**EXERCISE DIRECTIONS**
Each entry below must be written out exactly, with pictures left out.

*** DATASET ENTRIES ***

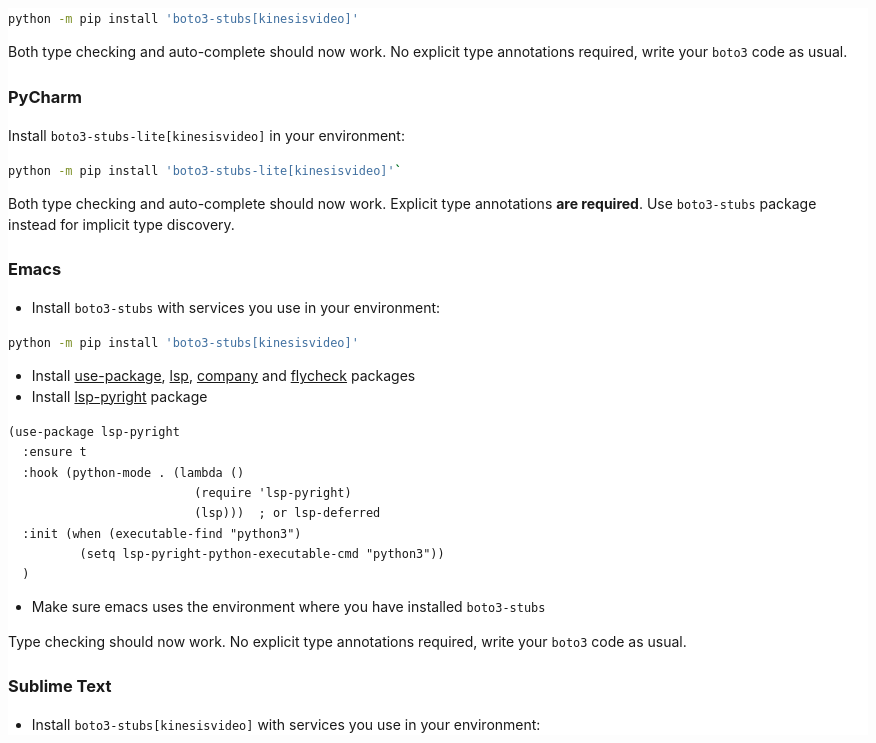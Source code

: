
 ```bash
python -m pip install 'boto3-stubs[kinesisvideo]'
```

Both type checking and auto-complete should now work. No explicit type
annotations required, write your `boto3` code as usual.

<a id="pycharm"></a>

### PyCharm

Install `boto3-stubs-lite[kinesisvideo]` in your environment:

```bash
python -m pip install 'boto3-stubs-lite[kinesisvideo]'`
```

Both type checking and auto-complete should now work. Explicit type annotations
**are required**. Use `boto3-stubs` package instead for implicit type
discovery.

<a id="emacs"></a>

### Emacs

- Install `boto3-stubs` with services you use in your environment:

```bash
python -m pip install 'boto3-stubs[kinesisvideo]'
```

- Install [use-package](https://github.com/jwiegley/use-package),
  [lsp](https://github.com/emacs-lsp/lsp-mode/),
  [company](https://github.com/company-mode/company-mode) and
  [flycheck](https://github.com/flycheck/flycheck) packages
- Install [lsp-pyright](https://github.com/emacs-lsp/lsp-pyright) package

```elisp
(use-package lsp-pyright
  :ensure t
  :hook (python-mode . (lambda ()
                          (require 'lsp-pyright)
                          (lsp)))  ; or lsp-deferred
  :init (when (executable-find "python3")
          (setq lsp-pyright-python-executable-cmd "python3"))
  )
```

- Make sure emacs uses the environment where you have installed `boto3-stubs`

Type checking should now work. No explicit type annotations required, write
your `boto3` code as usual.

<a id="sublime-text"></a>

### Sublime Text

- Install `boto3-stubs[kinesisvideo]` with services you use in your
  environment:
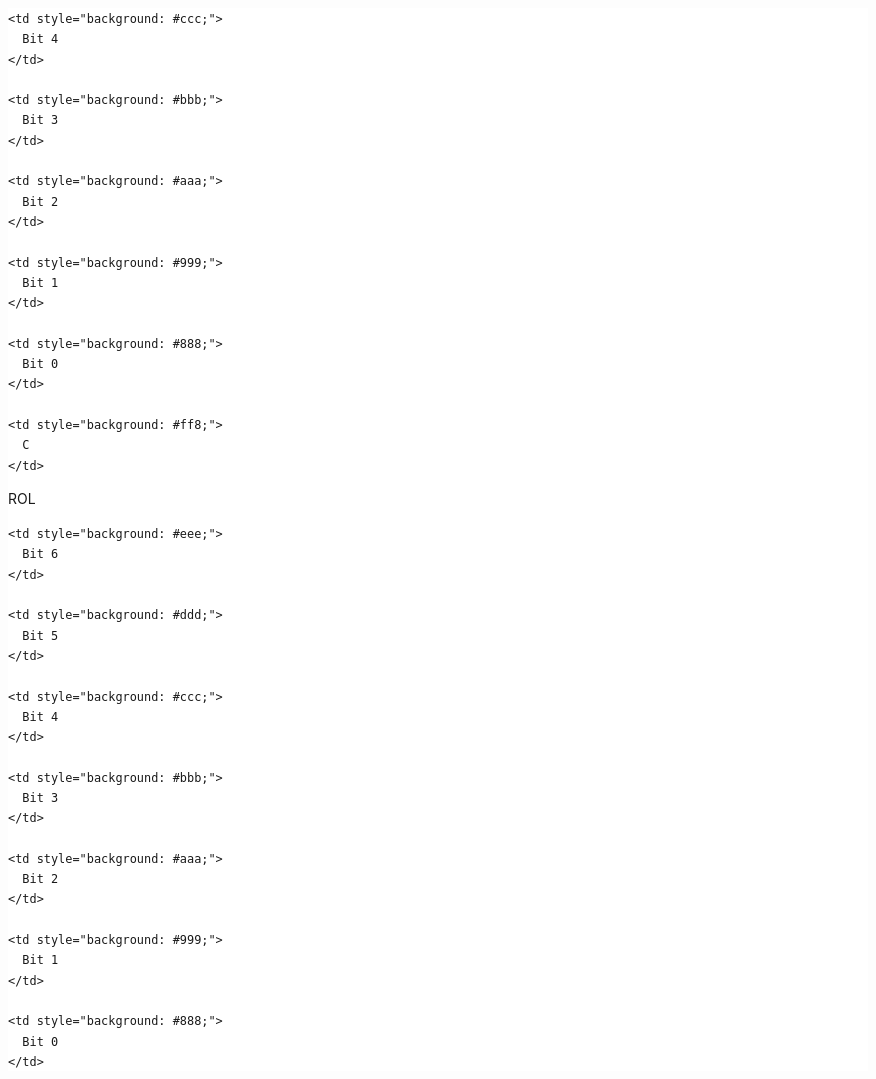     <td style="background: #ccc;">
      Bit 4
    </td>
    
    <td style="background: #bbb;">
      Bit 3
    </td>
    
    <td style="background: #aaa;">
      Bit 2
    </td>
    
    <td style="background: #999;">
      Bit 1
    </td>
    
    <td style="background: #888;">
      Bit 0
    </td>
    
    <td style="background: #ff8;">
      C
    </td>
  </tr>
  
  <tr>
    <th>
      ROL
    </th>
    
    <td style="background: #eee;">
      Bit 6
    </td>
    
    <td style="background: #ddd;">
      Bit 5
    </td>
    
    <td style="background: #ccc;">
      Bit 4
    </td>
    
    <td style="background: #bbb;">
      Bit 3
    </td>
    
    <td style="background: #aaa;">
      Bit 2
    </td>
    
    <td style="background: #999;">
      Bit 1
    </td>
    
    <td style="background: #888;">
      Bit 0
    </td>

***

**SOLUTION BELOW**
Source code

:
 ```bash
python -m pip install 'boto3-stubs[kinesisvideo]'
```

Both type checking and auto-complete should now work. No explicit type
annotations required, write your `boto3` code as usual.

<a id="pycharm"></a>

### PyCharm

Install `boto3-stubs-lite[kinesisvideo]` in your environment:

```bash
python -m pip install 'boto3-stubs-lite[kinesisvideo]'`
```

Both type checking and auto-complete should now work. Explicit type annotations
**are required**. Use `boto3-stubs` package instead for implicit type
discovery.

<a id="emacs"></a>

### Emacs

- Install `boto3-stubs` with services you use in your environment:

```bash
python -m pip install 'boto3-stubs[kinesisvideo]'
```

- Install [use-package](https://github.com/jwiegley/use-package),
  [lsp](https://github.com/emacs-lsp/lsp-mode/),
  [company](https://github.com/company-mode/company-mode) and
  [flycheck](https://github.com/flycheck/flycheck) packages
- Install [lsp-pyright](https://github.com/emacs-lsp/lsp-pyright) package

```elisp
(use-package lsp-pyright
  :ensure t
  :hook (python-mode . (lambda ()
                          (require 'lsp-pyright)
                          (lsp)))  ; or lsp-deferred
  :init (when (executable-find "python3")
          (setq lsp-pyright-python-executable-cmd "python3"))
  )
```

- Make sure emacs uses the environment where you have installed `boto3-stubs`

Type checking should now work. No explicit type annotations required, write
your `boto3` code as usual.

<a id="sublime-text"></a>

### Sublime Text

- Install `boto3-stubs[kinesisvideo]` with services you use in your
  environment:
     <td style="background: #ccc;">
      Bit 4
    </td>
    
    <td style="background: #bbb;">
      Bit 3
    </td>
    
    <td style="background: #aaa;">
      Bit 2
    </td>
    
    <td style="background: #999;">
      Bit 1
    </td>
    
    <td style="background: #888;">
      Bit 0
    </td>
    
    <td style="background: #ff8;">
      C
    </td>
  </tr>
  
  <tr>
    <th>
      ROL
    </th>
    
    <td style="background: #eee;">
      Bit 6
    </td>
    
    <td style="background: #ddd;">
      Bit 5
    </td>
    
    <td style="background: #ccc;">
      Bit 4
    </td>
    
    <td style="background: #bbb;">
      Bit 3
    </td>
    
    <td style="background: #aaa;">
      Bit 2
    </td>
    
    <td style="background: #999;">
      Bit 1
    </td>
    
    <td style="background: #888;">
      Bit 0
    </td>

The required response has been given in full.